===== Available data

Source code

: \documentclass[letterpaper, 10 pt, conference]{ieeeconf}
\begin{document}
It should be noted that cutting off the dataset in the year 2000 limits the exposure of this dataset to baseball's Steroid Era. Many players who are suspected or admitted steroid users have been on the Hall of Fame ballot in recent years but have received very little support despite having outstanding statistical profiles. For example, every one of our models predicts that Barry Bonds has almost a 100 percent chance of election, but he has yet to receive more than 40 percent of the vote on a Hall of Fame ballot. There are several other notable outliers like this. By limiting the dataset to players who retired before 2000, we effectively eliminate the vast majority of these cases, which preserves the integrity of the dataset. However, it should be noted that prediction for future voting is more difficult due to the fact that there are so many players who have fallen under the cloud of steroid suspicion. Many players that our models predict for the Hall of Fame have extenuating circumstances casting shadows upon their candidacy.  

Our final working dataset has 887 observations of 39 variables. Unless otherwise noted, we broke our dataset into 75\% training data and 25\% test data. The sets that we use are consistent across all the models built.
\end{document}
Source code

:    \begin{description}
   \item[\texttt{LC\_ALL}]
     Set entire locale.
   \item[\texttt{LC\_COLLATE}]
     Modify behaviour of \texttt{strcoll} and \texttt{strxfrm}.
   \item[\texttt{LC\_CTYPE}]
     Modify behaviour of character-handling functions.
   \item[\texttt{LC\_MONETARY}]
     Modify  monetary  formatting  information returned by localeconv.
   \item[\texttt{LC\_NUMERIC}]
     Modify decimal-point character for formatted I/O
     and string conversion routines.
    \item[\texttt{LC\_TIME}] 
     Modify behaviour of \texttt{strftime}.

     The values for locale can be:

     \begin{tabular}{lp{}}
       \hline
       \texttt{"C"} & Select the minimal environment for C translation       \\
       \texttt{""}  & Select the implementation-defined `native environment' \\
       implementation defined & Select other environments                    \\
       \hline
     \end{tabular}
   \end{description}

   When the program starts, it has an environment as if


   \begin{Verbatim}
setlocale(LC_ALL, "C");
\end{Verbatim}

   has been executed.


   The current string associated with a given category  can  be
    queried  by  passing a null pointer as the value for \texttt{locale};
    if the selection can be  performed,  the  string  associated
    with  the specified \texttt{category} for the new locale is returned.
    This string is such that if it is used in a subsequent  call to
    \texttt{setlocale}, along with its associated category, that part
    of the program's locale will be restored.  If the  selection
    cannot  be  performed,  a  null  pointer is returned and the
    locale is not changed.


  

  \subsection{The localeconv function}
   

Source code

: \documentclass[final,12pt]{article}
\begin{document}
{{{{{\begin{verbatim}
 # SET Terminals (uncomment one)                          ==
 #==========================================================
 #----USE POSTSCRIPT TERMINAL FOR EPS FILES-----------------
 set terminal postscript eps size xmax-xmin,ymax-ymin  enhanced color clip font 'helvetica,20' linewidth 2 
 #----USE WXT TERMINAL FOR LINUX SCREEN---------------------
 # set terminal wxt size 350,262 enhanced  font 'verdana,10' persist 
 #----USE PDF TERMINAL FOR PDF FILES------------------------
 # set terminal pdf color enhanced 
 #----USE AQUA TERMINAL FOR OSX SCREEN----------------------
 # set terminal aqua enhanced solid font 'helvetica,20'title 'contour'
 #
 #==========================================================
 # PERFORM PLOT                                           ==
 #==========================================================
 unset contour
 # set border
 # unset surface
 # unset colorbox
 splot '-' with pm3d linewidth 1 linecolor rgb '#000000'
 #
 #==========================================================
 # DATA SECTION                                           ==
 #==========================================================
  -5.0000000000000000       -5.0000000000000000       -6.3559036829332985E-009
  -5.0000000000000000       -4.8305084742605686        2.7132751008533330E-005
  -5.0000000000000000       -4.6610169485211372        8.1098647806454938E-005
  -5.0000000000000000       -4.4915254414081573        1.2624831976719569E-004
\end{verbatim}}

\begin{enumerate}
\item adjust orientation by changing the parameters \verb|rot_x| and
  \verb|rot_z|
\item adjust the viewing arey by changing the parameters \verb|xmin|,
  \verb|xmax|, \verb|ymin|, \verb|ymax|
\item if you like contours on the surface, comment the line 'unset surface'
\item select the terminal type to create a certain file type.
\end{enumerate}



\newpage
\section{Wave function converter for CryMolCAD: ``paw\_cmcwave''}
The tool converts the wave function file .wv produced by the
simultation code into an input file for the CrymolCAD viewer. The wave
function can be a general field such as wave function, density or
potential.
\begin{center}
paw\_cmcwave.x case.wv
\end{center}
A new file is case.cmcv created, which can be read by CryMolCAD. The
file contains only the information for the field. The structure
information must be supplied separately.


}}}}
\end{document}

==========

> _Try it_
Would you transcribe the entries above exactly as they appear?

> _Result for this exercise_
Source code

: \documentclass[letterpaper, 10 pt, conference]{ieeeconf}
\begin{document}
It should be noted that cutting off the dataset in the year 2000 limits the exposure of this dataset to baseball's Steroid Era. Many players who are suspected or admitted steroid users have been on the Hall of Fame ballot in recent years but have received very little support despite having outstanding statistical profiles. For example, every one of our models predicts that Barry Bonds has almost a 100 percent chance of election, but he has yet to receive more than 40 percent of the vote on a Hall of Fame ballot. There are several other notable outliers like this. By limiting the dataset to players who retired before 2000, we effectively eliminate the vast majority of these cases, which preserves the integrity of the dataset. However, it should be noted that prediction for future voting is more difficult due to the fact that there are so many players who have fallen under the cloud of steroid suspicion. Many players that our models predict for the Hall of Fame have extenuating circumstances casting shadows upon their candidacy.  

Our final working dataset has 887 observations of 39 variables. Unless otherwise noted, we broke our dataset into 75\% training data and 25\% test data. The sets that we use are consistent across all the models built.
\end{document}
Source code

:    \begin{description}
   \item[\texttt{LC\_ALL}]
     Set entire locale.
   \item[\texttt{LC\_COLLATE}]
     Modify behaviour of \texttt{strcoll} and \texttt{strxfrm}.
   \item[\texttt{LC\_CTYPE}]
     Modify behaviour of character-handling functions.
   \item[\texttt{LC\_MONETARY}]
     Modify  monetary  formatting  information returned by localeconv.
   \item[\texttt{LC\_NUMERIC}]
     Modify decimal-point character for formatted I/O
     and string conversion routines.
    \item[\texttt{LC\_TIME}] 
     Modify behaviour of \texttt{strftime}.

     The values for locale can be:

     \begin{tabular}{lp{}}
       \hline
       \texttt{"C"} & Select the minimal environment for C translation       \\
       \texttt{""}  & Select the implementation-defined `native environment' \\
       implementation defined & Select other environments                    \\
       \hline
     \end{tabular}
   \end{description}

   When the program starts, it has an environment as if


   \begin{Verbatim}
setlocale(LC_ALL, "C");
\end{Verbatim}

   has been executed.


   The current string associated with a given category  can  be
    queried  by  passing a null pointer as the value for \texttt{locale};
    if the selection can be  performed,  the  string  associated
    with  the specified \texttt{category} for the new locale is returned.
    This string is such that if it is used in a subsequent  call to
    \texttt{setlocale}, along with its associated category, that part
    of the program's locale will be restored.  If the  selection
    cannot  be  performed,  a  null  pointer is returned and the
    locale is not changed.


  

  \subsection{The localeconv function}
   

Source code

: \documentclass[final,12pt]{article}
\begin{document}
{{{{{\begin{verbatim}
 # SET Terminals (uncomment one)                          ==
 #==========================================================
 #----USE POSTSCRIPT TERMINAL FOR EPS FILES-----------------
 set terminal postscript eps size xmax-xmin,ymax-ymin  enhanced color clip font 'helvetica,20' linewidth 2 
 #----USE WXT TERMINAL FOR LINUX SCREEN---------------------
 # set terminal wxt size 350,262 enhanced  font 'verdana,10' persist 
 #----USE PDF TERMINAL FOR PDF FILES------------------------
 # set terminal pdf color enhanced 
 #----USE AQUA TERMINAL FOR OSX SCREEN----------------------
 # set terminal aqua enhanced solid font 'helvetica,20'title 'contour'
 #
 #==========================================================
 # PERFORM PLOT                                           ==
 #==========================================================
 unset contour
 # set border
 # unset surface
 # unset colorbox
 splot '-' with pm3d linewidth 1 linecolor rgb '#000000'
 #
 #==========================================================
 # DATA SECTION                                           ==
 #==========================================================
  -5.0000000000000000       -5.0000000000000000       -6.3559036829332985E-009
  -5.0000000000000000       -4.8305084742605686        2.7132751008533330E-005
  -5.0000000000000000       -4.6610169485211372        8.1098647806454938E-005
  -5.0000000000000000       -4.4915254414081573        1.2624831976719569E-004
\end{verbatim}}

\begin{enumerate}
\item adjust orientation by changing the parameters \verb|rot_x| and
  \verb|rot_z|
\item adjust the viewing arey by changing the parameters \verb|xmin|,
  \verb|xmax|, \verb|ymin|, \verb|ymax|
\item if you like contours on the surface, comment the line 'unset surface'
\item select the terminal type to create a certain file type.
\end{enumerate}



\newpage
\section{Wave function converter for CryMolCAD: ``paw\_cmcwave''}
The tool converts the wave function file .wv produced by the
simultation code into an input file for the CrymolCAD viewer. The wave
function can be a general field such as wave function, density or
potential.
\begin{center}
paw\_cmcwave.x case.wv
\end{center}
A new file is case.cmcv created, which can be read by CryMolCAD. The
file contains only the information for the field. The structure
information must be supplied separately.


}}}}
\end{document}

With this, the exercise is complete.